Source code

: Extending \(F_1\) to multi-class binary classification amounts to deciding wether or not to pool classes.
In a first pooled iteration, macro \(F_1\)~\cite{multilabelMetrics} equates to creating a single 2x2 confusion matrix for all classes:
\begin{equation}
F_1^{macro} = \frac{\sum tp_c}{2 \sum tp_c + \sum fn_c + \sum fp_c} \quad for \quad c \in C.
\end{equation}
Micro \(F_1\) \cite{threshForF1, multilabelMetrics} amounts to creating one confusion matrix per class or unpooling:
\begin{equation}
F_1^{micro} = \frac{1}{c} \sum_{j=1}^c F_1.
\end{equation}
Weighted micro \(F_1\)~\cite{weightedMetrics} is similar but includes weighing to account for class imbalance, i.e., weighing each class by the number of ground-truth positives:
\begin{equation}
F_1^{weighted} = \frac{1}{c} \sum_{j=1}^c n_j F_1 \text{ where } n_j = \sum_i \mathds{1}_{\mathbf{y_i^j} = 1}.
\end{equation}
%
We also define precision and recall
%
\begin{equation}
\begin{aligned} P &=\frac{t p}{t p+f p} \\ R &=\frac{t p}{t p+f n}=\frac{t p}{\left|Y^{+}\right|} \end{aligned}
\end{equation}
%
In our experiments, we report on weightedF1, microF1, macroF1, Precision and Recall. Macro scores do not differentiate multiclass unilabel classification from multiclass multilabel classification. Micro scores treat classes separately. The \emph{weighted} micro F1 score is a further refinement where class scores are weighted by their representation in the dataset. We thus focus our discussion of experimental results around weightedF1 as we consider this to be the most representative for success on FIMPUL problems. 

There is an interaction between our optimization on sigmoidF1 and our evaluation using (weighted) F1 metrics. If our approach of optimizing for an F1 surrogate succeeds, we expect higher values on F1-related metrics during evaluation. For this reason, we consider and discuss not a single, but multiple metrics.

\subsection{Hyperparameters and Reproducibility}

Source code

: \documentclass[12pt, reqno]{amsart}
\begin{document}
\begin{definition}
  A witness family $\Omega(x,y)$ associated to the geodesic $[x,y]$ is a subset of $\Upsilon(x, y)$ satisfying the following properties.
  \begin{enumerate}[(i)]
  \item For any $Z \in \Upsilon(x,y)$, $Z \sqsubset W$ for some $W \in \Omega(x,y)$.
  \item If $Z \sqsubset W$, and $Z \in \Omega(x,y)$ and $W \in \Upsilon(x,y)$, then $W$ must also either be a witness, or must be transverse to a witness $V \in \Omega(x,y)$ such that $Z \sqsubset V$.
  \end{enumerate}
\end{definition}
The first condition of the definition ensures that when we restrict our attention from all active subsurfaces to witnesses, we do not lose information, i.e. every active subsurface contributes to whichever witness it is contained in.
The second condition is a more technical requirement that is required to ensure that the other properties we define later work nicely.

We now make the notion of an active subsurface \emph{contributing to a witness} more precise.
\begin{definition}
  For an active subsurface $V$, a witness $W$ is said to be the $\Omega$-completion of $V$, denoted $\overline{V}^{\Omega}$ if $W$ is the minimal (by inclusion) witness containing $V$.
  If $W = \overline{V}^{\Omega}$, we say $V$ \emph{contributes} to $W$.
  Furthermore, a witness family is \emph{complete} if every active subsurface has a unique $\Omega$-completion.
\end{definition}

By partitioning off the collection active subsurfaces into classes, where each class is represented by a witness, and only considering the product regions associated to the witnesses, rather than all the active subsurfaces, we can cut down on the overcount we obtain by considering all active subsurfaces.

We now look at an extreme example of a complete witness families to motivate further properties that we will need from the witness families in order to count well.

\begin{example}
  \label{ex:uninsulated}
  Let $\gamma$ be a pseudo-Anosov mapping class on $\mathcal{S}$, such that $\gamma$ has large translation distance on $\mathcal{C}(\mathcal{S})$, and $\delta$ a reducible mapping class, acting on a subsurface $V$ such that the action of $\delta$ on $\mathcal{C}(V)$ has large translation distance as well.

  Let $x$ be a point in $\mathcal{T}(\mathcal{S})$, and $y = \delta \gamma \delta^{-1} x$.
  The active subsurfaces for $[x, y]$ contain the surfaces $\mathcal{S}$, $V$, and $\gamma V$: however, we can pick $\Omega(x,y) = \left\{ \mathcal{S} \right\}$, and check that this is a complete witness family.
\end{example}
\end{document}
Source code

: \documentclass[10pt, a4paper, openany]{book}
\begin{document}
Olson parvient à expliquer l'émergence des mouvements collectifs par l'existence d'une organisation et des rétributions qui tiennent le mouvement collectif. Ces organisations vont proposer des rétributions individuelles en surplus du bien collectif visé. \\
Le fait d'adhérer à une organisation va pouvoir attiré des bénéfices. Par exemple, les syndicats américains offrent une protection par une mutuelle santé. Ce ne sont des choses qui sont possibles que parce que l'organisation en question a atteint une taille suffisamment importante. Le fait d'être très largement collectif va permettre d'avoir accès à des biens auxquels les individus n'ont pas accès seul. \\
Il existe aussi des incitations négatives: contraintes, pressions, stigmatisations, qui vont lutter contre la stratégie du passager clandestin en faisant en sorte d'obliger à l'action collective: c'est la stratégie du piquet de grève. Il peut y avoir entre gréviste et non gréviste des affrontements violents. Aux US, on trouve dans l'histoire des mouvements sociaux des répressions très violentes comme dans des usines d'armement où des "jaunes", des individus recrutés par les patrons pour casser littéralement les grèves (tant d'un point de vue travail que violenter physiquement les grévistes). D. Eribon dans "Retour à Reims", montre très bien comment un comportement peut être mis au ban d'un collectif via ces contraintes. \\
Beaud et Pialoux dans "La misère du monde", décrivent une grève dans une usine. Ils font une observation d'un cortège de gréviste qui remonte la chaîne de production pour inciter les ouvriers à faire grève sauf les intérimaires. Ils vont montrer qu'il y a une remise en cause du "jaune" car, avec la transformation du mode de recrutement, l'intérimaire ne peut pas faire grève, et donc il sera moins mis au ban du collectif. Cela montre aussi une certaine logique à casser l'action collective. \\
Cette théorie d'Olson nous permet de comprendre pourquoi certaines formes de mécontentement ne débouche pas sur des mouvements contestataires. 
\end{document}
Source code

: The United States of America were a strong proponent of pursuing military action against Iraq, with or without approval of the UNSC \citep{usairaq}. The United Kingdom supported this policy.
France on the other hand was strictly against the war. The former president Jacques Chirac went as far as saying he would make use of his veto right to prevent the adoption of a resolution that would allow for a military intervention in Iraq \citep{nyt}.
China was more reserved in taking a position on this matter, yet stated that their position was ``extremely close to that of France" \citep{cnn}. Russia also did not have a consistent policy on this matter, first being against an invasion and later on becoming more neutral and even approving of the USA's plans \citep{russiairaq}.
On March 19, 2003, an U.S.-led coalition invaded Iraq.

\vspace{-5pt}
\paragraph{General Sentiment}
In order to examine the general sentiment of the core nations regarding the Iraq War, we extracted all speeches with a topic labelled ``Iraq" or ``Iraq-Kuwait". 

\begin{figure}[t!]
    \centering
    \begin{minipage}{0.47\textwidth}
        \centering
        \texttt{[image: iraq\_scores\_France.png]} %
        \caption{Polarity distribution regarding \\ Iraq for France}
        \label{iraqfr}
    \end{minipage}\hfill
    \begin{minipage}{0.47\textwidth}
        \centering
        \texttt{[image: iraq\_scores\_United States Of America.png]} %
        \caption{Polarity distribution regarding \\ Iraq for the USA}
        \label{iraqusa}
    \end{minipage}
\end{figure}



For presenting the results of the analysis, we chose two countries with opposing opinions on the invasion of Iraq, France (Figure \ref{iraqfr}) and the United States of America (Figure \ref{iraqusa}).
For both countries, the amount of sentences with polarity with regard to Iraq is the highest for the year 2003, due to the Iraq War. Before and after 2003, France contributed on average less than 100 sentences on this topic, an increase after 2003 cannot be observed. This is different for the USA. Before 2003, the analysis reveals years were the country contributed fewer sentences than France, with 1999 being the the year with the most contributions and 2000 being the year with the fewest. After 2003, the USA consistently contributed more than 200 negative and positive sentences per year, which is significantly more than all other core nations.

__BRIEF__
Would you print, exactly as written, every line above from the one holding "Olson parvient à" through the one holding "Le fait d'adhérer", with both included and no other lines?

__WRITTEN RESPONSE__
Olson parvient à expliquer l'émergence des mouvements collectifs par l'existence d'une organisation et des rétributions qui tiennent le mouvement collectif. Ces organisations vont proposer des rétributions individuelles en surplus du bien collectif visé. \\
Le fait d'adhérer à une organisation va pouvoir attiré des bénéfices. Par exemple, les syndicats américains offrent une protection par une mutuelle santé. Ce ne sont des choses qui sont possibles que parce que l'organisation en question a atteint une taille suffisamment importante. Le fait d'être très largement collectif va permettre d'avoir accès à des biens auxquels les individus n'ont pas accès seul. \\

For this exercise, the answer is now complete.